*Work item:*
Output the records below verbatim, minus the pictures.

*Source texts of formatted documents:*

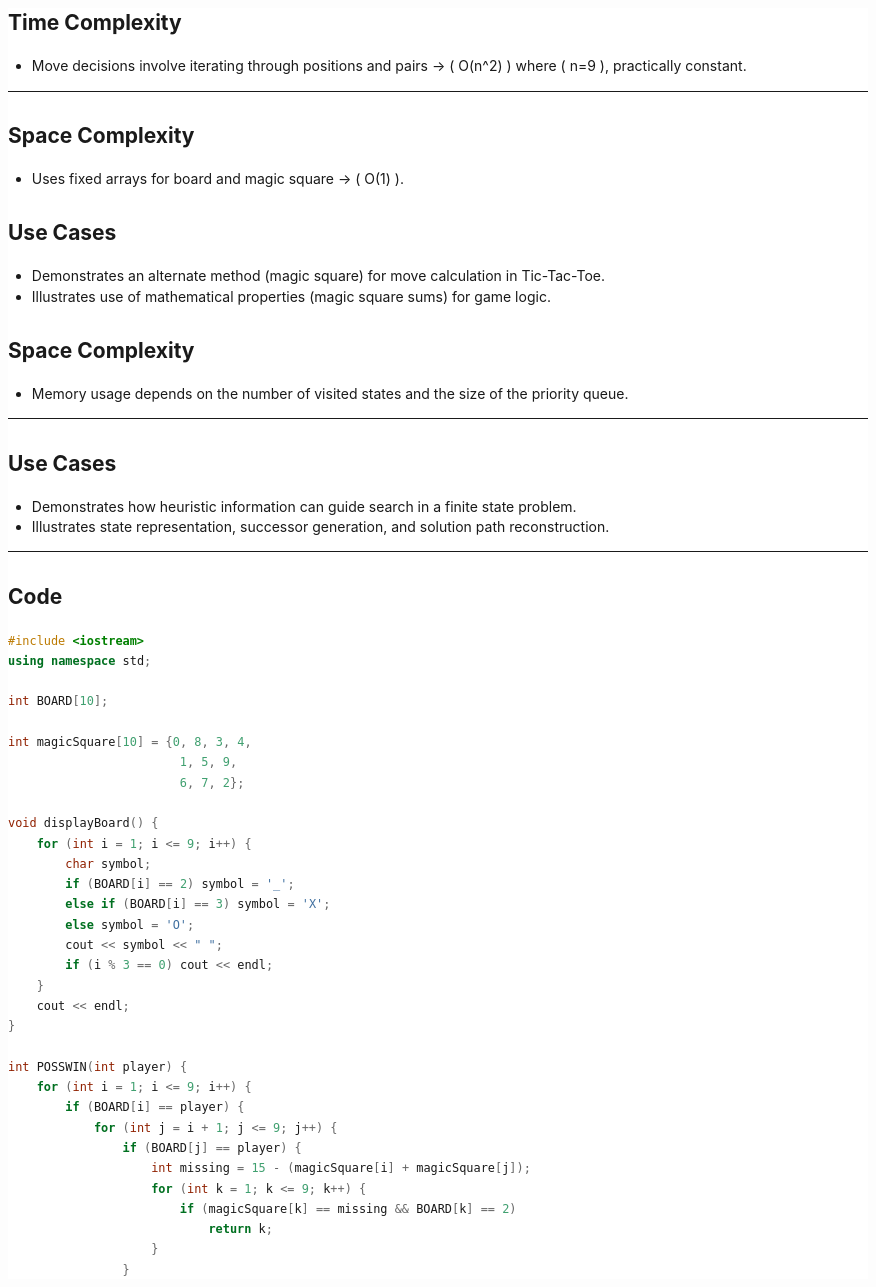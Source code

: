 
## Time Complexity  
- Move decisions involve iterating through positions and pairs → \( O(n^2) \) where \( n=9 \), practically constant.

---

## Space Complexity  
- Uses fixed arrays for board and magic square → \( O(1) \).


## Use Cases  
- Demonstrates an alternate method (magic square) for move calculation in Tic-Tac-Toe.  
- Illustrates use of mathematical properties (magic square sums) for game logic.

## Space Complexity  
- Memory usage depends on the number of visited states and the size of the priority queue.

---

## Use Cases  
- Demonstrates how heuristic information can guide search in a finite state problem.  
- Illustrates state representation, successor generation, and solution path reconstruction.

---

## Code 

```cpp
#include <iostream>
using namespace std;

int BOARD[10];  

int magicSquare[10] = {0, 8, 3, 4,
                        1, 5, 9,
                        6, 7, 2};  

void displayBoard() {
    for (int i = 1; i <= 9; i++) {
        char symbol;
        if (BOARD[i] == 2) symbol = '_';        
        else if (BOARD[i] == 3) symbol = 'X';   
        else symbol = 'O';                       
        cout << symbol << " ";
        if (i % 3 == 0) cout << endl;
    }
    cout << endl;
}

int POSSWIN(int player) {
    for (int i = 1; i <= 9; i++) {
        if (BOARD[i] == player) {
            for (int j = i + 1; j <= 9; j++) {
                if (BOARD[j] == player) {
                    int missing = 15 - (magicSquare[i] + magicSquare[j]);
                    for (int k = 1; k <= 9; k++) {
                        if (magicSquare[k] == missing && BOARD[k] == 2)
                            return k;
                    }
                }
```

*Exercise response:*
Source code

: 
## Time Complexity  
- Move decisions involve iterating through positions and pairs → \( O(n^2) \) where \( n=9 \), practically constant.

---

## Space Complexity  
- Uses fixed arrays for board and magic square → \( O(1) \).


## Use Cases  
- Demonstrates an alternate method (magic square) for move calculation in Tic-Tac-Toe.  
- Illustrates use of mathematical properties (magic square sums) for game logic.

## Space Complexity  
- Memory usage depends on the number of visited states and the size of the priority queue.

---

## Use Cases  
- Demonstrates how heuristic information can guide search in a finite state problem.  
- Illustrates state representation, successor generation, and solution path reconstruction.

---

## Code 

```cpp
#include <iostream>
using namespace std;

int BOARD[10];  

int magicSquare[10] = {0, 8, 3, 4,
                        1, 5, 9,
                        6, 7, 2};  

void displayBoard() {
    for (int i = 1; i <= 9; i++) {
        char symbol;
        if (BOARD[i] == 2) symbol = '_';        
        else if (BOARD[i] == 3) symbol = 'X';   
        else symbol = 'O';                       
        cout << symbol << " ";
        if (i % 3 == 0) cout << endl;
    }
    cout << endl;
}

int POSSWIN(int player) {
    for (int i = 1; i <= 9; i++) {
        if (BOARD[i] == player) {
            for (int j = i + 1; j <= 9; j++) {
                if (BOARD[j] == player) {
                    int missing = 15 - (magicSquare[i] + magicSquare[j]);
                    for (int k = 1; k <= 9; k++) {
                        if (magicSquare[k] == missing && BOARD[k] == 2)
                            return k;
                    }
                }
```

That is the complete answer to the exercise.